AMA did everything in its power last century to shut down osteopathy, asserting that it was quackery. In the 1920s representatives of AMA referred to osteopaths as “cultists” with whom allopaths should not professionally associate. AMA viewed osteopathic education as inferior and barred osteopaths from AMA membership and initially blocked them from hospital privileges and government medical programs.14  This gradually changed, but only after osteopathy began to embrace both the drive for licensure and elements of the allopathic paradigm. As Princeton sociologist Starr (1982) points out, alternatives to allopathy (such as osteopathy) quickly lost public acceptance when they blurred the distinction between themselves and allopaths.       

This harmed osteopathy as most Americans today know what an M.D. is, have at least a vague idea of what a chiropractor is, but (as an osteopath I know lamented) largely do not know what a D.O. or osteopath is and that’s a terrible shame. The field would have much to offer some patients. I’m well aware of the 6 and 10 percent market shares, but perplexed as to why in the world a prospective osteopath denied entrance to an M.D. program would be vehemently defending AMA. If AMA had fully gotten its way, you wouldn’t be practicing medicine at all.

  • 1Senator Clinton (D, NY) was referring to tax-rate reductions, but given her ambitions for the U.S. health-care system, this no doubt reflects her attitude toward free choice in medicine as well.
  • 2See Goodman and Musgrave, pp. 612–18. Their book was published by Cato and their section on the history of the U.S. health system, among various treatments, is recommended. Unfortunately their reform proposals are mildly free market in orientation. As a help, I will repeatedly cite them in this article to give readers a one-stop place (as much as possible) to verify information. Their book is now selling at Amazon used for only one penny. At that price, it’s a good deal.
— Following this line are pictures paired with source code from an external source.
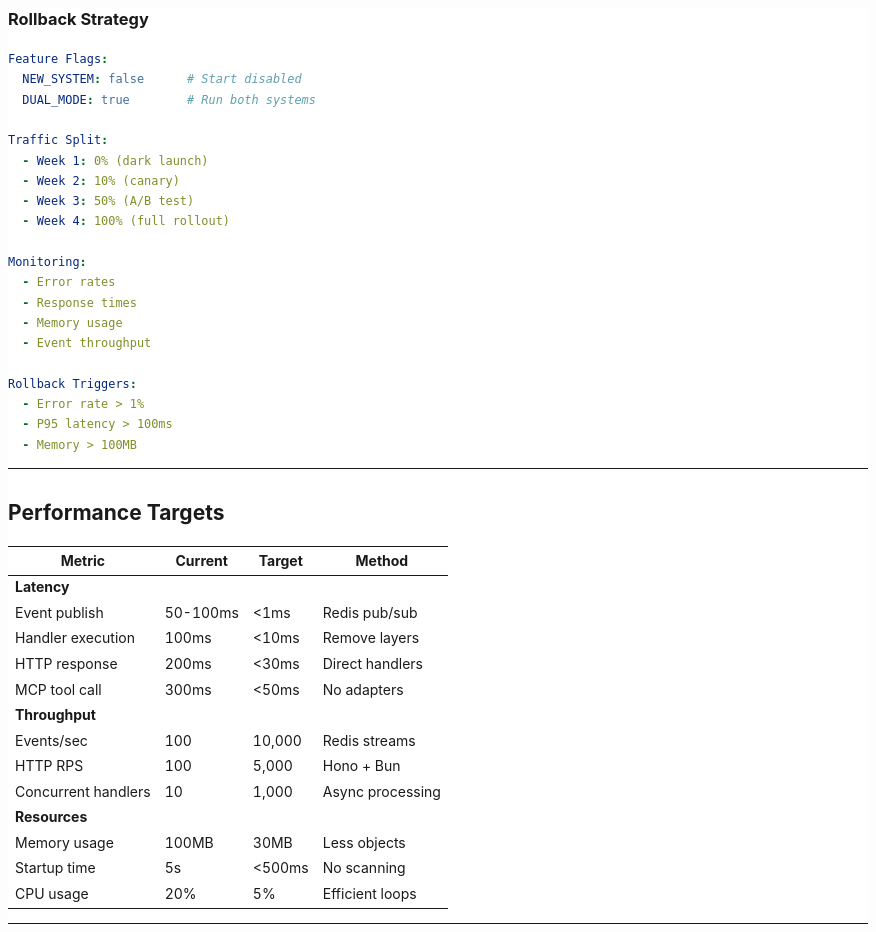 ### Rollback Strategy

```yaml
Feature Flags:
  NEW_SYSTEM: false      # Start disabled
  DUAL_MODE: true        # Run both systems
  
Traffic Split:
  - Week 1: 0% (dark launch)
  - Week 2: 10% (canary)
  - Week 3: 50% (A/B test)
  - Week 4: 100% (full rollout)
  
Monitoring:
  - Error rates
  - Response times
  - Memory usage
  - Event throughput
  
Rollback Triggers:
  - Error rate > 1%
  - P95 latency > 100ms
  - Memory > 100MB
```

---

## Performance Targets

| Metric | Current | Target | Method |
|--------|---------|--------|--------|
| **Latency** |
| Event publish | 50-100ms | <1ms | Redis pub/sub |
| Handler execution | 100ms | <10ms | Remove layers |
| HTTP response | 200ms | <30ms | Direct handlers |
| MCP tool call | 300ms | <50ms | No adapters |
| **Throughput** |
| Events/sec | 100 | 10,000 | Redis streams |
| HTTP RPS | 100 | 5,000 | Hono + Bun |
| Concurrent handlers | 10 | 1,000 | Async processing |
| **Resources** |
| Memory usage | 100MB | 30MB | Less objects |
| Startup time | 5s | <500ms | No scanning |
| CPU usage | 20% | 5% | Efficient loops |

---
  • 3Being a libertarian writer is always amusing. Write an article against gun control, and you get angry letters from “libertarians” for gun control. This latest round of course included a few letters from “free-market” physicians chiding me for not seeing how medicine was an “obvious exception” that needed heavy government controls because “everyone knows” that free markets in health-care naturally do not work. They of course did work before governments got heavily involved.
  • 4The article was merely marking the 100th anniversary of CME, it was not a broad manifesto for health reform.
  • 5Hamowy, p. 73.
  • 6Said AMA’s CME head Arthur Bevan in a 1928 article in JAMA, “If we could obtain the publication and approval of our work by the Carnegie Foundation for the Advancement of Teaching, it would assist materially in securing the results we are attempting to bring about.”
  • 7For these facts and more see Goodman and Musgrave pp. 137-61. Hamowy (1979) is also recommended. Fifty-four percent was in line with AMA’s 1906 goal.
  • 8See Goodman and Musgrave p. 156 for a graph and a list of primary sources.
  • 9Goodman and Musgrave, p. 160.
  • 10Of course HMOs go back in time way before the 1980s. Some historians trace them back to the late 1920s.
  • 11Friedman, p. 152.
  • 12As an analogy, one could argue that the National Rifle Association (NRA) has no effect on the availability of firearms in the U.S., and that federal and state governments affect firearms availability instead. Again, it’s an incomplete etiology. If a person asserting such were applying for a staff position at the anti-gun Violence Policy Center or Brady Campaign, my uncourageous guess is that they wouldn’t be taken very seriously or be hired.
  • 13Yes, he was involved in malpractice cases and won some substantial sums of money on the basis of the idea that C-sections could prevent cerebral palsy.